If there was ever a president that would reform America's unjust and antiquated cannabis laws, you'd think it would be Barack Obama. He's openly admitted to smoking marijuana in the past, and has been comfortable enough to joke about it in past speeches at White House correspondents' dinners. He also has progressive values, so you'd think he'd recognize the medicinal benefits and the injustice of incarcerating ordinary citizens for the simple act of possession. And yet he resists calls for meaningful reforms. But that doesn't stop activists, and indeed fellow politicians from trying.

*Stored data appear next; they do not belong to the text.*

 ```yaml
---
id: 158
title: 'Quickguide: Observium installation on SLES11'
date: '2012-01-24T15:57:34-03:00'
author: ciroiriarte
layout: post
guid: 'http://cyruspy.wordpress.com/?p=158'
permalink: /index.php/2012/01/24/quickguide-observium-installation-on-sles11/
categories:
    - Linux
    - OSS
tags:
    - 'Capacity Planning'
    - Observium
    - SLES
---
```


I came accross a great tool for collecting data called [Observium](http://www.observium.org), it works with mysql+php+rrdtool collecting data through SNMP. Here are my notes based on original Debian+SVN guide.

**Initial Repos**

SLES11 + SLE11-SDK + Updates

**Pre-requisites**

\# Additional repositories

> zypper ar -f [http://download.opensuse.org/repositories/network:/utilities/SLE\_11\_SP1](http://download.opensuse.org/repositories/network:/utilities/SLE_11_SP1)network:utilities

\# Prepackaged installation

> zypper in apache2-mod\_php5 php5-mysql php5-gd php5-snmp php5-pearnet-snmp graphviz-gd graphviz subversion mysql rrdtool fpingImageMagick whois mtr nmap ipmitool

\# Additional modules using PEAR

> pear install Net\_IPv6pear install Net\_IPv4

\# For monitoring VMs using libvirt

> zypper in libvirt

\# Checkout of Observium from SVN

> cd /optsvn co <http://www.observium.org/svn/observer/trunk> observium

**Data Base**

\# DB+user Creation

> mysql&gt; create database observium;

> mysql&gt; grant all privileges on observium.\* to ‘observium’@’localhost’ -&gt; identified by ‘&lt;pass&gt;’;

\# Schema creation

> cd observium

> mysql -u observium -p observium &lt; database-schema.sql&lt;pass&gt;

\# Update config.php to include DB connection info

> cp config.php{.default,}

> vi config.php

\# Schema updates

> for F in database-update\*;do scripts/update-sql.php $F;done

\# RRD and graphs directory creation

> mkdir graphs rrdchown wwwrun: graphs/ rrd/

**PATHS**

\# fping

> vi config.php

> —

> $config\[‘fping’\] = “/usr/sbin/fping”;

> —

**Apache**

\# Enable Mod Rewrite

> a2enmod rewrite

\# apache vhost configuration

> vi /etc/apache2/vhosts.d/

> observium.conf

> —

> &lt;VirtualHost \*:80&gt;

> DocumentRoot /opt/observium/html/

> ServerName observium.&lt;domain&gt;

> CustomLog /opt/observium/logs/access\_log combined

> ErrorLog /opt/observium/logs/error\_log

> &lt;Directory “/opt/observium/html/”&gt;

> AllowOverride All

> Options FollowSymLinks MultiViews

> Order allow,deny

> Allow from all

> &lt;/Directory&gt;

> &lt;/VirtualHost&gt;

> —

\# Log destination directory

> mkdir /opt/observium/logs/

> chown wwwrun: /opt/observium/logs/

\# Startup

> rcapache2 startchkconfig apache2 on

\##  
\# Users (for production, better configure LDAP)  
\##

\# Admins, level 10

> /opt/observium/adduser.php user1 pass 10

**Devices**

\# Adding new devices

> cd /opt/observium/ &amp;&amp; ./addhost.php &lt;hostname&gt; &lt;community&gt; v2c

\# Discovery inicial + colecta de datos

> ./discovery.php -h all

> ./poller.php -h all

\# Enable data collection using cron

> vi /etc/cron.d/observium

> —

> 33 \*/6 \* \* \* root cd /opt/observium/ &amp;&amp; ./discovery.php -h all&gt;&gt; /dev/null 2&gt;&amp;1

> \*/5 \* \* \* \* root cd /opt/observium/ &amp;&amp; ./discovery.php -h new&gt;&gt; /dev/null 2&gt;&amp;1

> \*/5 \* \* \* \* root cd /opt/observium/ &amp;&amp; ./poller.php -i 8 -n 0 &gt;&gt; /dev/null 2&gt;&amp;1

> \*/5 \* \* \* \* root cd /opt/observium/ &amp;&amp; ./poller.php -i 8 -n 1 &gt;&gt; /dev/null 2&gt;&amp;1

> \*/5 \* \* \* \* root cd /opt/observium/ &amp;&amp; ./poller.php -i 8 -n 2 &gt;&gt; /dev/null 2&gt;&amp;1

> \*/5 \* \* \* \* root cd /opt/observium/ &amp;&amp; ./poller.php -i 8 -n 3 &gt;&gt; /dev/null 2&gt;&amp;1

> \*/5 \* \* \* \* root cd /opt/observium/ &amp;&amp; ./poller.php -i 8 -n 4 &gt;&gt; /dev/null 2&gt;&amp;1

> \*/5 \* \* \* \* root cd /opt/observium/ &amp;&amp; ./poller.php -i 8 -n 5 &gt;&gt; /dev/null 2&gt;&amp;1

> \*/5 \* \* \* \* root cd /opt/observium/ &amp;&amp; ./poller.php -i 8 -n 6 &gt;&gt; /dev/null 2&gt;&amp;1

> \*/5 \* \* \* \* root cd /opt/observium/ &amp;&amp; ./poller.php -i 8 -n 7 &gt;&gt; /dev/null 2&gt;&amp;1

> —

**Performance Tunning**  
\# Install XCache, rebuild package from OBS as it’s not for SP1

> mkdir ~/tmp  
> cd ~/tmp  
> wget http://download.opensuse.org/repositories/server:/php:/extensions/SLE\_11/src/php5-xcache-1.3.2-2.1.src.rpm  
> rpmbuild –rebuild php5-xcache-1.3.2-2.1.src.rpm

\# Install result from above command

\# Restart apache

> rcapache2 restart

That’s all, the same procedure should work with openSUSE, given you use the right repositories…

A bipartisan group of members of Congress recently sent the President a letter, setting out five things Obama could do before he leaves office next January:

  • Move marijuana to Schedule III or lower of the Controlled Substances Act, or deschedule it altogether
  • License more growers of cannabis for research purposes
  • Allow Department of Veterans Affairs (V.A.) doctors to complete medical marijuana recommendation forms
  • Extend protections for secondary and tertiary businesses that serve the medical marijuana industry
  • Ensure that the Justice Department better respects Congressionally-enacted legislation preventing it from interfering with state medical cannabis laws

The letter was signed by 14 members of Congress, including prominent legalization advocates Earl Blumenauer and Dana Rohrabacher, who last week came out of the closet about his medicinal marijuana use.

They urged Obama to act, as more and more states embrace legalization, while other states continue to punish their residents by upholding the federal and state-level prohibition on both medical and recreational marijuana.

“Some 300 million people live in a state or jurisdiction that allows some form of legal use of marijuana, and that number will likely grow by the end of the year," they wrote.

“Numerous scientists and health care professionals have exposed the absurdity of cannabis being grouped in Schedule I with substances such as LSD and heroin. The status quo is entirely unjustified, and only serves to hurt our communities, waste taxpayer dollars, fuel organized crime, bog down our criminal justice system, and prevent states from making decisions that should be left up to them."